Plain-text document sources:

++++++++++++++++++++

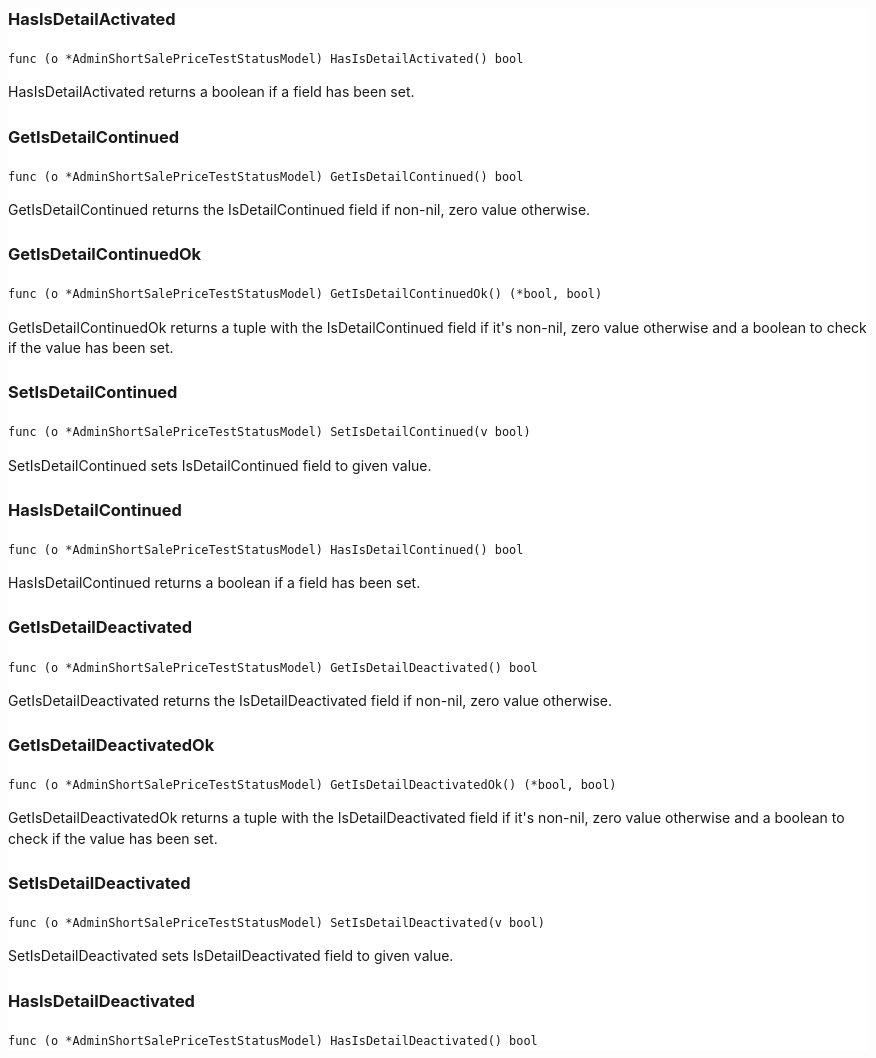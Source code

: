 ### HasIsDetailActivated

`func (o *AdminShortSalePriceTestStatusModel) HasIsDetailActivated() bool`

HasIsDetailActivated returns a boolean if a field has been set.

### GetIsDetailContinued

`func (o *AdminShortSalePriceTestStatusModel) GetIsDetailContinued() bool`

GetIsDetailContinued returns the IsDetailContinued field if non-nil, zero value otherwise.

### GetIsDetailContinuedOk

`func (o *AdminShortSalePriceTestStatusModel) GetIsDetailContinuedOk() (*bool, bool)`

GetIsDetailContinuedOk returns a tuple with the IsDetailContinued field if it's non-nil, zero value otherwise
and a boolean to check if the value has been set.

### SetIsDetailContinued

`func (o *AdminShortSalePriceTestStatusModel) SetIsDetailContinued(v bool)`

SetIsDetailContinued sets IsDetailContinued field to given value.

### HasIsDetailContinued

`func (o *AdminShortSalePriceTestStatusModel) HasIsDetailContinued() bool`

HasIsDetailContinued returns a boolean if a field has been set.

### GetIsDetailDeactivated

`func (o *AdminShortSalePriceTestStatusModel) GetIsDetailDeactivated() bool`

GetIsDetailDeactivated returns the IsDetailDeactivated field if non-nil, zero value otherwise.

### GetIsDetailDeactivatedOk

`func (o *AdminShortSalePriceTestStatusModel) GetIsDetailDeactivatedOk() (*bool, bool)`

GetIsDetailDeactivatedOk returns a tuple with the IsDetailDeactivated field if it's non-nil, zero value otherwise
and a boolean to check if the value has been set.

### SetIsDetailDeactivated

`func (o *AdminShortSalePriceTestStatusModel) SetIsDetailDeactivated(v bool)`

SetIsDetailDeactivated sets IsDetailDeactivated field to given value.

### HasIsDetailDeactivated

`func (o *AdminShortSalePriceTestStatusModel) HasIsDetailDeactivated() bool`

++++++++++++++++++++

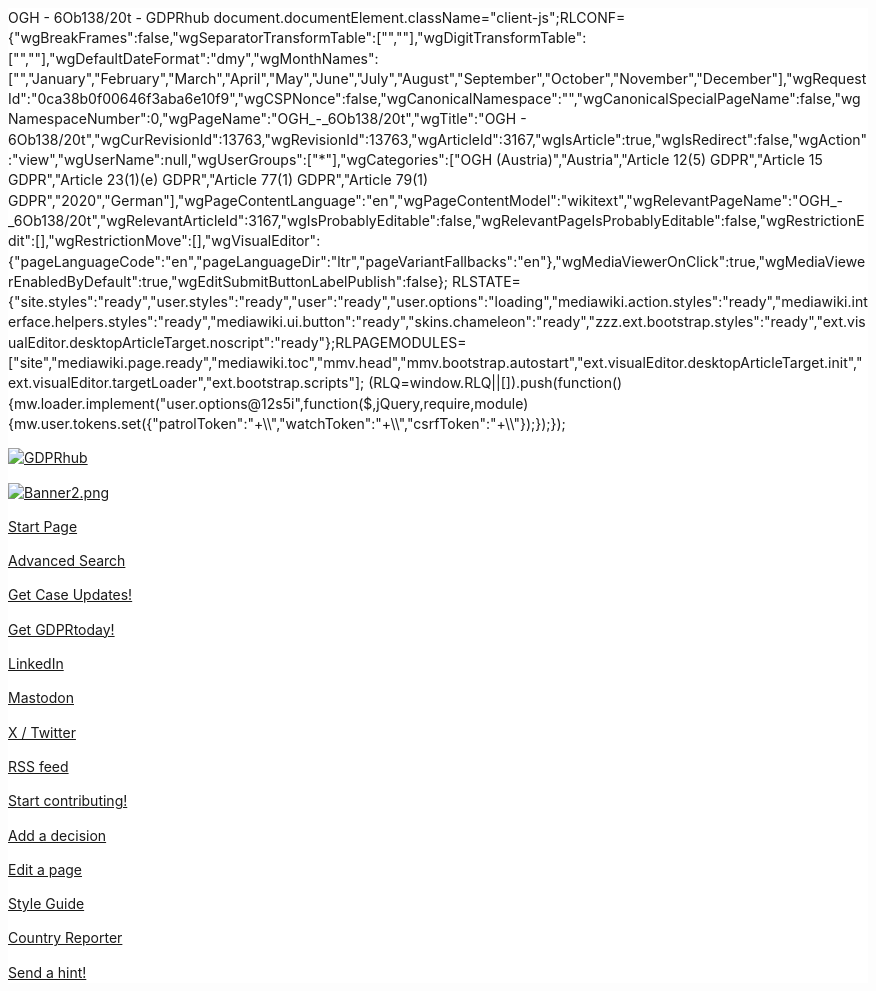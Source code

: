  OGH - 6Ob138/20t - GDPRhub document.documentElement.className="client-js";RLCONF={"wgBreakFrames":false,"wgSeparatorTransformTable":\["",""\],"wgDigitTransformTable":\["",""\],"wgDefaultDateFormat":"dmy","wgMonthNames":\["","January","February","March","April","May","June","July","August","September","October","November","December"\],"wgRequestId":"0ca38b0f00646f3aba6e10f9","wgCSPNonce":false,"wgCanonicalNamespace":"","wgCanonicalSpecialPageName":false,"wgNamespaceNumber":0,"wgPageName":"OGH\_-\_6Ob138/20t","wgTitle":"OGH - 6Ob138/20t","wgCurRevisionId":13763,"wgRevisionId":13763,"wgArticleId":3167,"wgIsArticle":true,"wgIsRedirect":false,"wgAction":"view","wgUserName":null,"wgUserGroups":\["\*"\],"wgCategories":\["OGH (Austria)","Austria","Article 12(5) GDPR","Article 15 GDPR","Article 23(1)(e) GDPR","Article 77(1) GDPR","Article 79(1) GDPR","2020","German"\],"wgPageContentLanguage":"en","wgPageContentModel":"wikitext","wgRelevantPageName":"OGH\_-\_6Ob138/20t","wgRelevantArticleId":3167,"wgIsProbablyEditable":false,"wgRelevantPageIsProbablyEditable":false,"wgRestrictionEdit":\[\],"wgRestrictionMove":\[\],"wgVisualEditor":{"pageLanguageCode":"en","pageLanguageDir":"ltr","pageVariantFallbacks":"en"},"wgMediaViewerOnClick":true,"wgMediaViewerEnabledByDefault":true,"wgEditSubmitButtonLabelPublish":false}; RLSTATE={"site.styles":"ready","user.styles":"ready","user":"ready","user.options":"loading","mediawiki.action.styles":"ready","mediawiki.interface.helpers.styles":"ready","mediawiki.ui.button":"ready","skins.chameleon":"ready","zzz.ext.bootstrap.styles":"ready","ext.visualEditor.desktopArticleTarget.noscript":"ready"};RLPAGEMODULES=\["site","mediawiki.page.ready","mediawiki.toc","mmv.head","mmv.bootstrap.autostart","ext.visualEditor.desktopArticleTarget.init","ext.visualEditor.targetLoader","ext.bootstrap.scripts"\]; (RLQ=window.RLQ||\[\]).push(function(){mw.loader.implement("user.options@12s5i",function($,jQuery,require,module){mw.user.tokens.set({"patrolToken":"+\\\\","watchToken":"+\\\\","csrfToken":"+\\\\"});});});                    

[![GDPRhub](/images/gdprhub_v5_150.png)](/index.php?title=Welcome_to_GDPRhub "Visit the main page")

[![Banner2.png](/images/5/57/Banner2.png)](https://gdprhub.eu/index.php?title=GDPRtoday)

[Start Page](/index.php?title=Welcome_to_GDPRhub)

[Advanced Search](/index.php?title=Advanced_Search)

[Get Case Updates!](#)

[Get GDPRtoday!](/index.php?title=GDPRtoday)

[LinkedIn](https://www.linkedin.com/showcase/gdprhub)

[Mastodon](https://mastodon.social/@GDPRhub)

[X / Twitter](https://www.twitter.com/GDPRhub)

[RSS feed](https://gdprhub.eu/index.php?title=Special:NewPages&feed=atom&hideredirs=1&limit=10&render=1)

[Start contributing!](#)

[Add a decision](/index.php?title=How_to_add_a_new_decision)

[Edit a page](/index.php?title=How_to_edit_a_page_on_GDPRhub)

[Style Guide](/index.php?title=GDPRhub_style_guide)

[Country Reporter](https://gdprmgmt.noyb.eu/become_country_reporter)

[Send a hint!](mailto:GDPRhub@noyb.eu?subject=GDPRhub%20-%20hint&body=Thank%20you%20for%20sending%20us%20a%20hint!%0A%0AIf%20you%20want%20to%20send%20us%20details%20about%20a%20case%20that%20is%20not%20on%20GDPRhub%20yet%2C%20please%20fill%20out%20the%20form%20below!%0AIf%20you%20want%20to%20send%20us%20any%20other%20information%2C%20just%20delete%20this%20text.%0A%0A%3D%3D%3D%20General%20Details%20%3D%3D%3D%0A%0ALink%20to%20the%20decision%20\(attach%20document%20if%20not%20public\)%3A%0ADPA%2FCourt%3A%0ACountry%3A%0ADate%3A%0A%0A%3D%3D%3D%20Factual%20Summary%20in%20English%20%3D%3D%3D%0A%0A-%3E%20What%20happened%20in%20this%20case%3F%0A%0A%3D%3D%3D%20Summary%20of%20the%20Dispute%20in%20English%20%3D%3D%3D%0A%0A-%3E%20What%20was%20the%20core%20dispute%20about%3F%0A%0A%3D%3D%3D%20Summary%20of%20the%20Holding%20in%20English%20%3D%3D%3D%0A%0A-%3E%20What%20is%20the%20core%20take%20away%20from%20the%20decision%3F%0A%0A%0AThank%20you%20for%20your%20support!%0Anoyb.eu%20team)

++++++++++++++++++++

What to work on
Scan the records above, then copy out each line that mentions "HasIsDetailContinued".

Problem solution
### HasIsDetailContinued
`func (o *AdminShortSalePriceTestStatusModel) HasIsDetailContinued() bool`
HasIsDetailContinued returns a boolean if a field has been set.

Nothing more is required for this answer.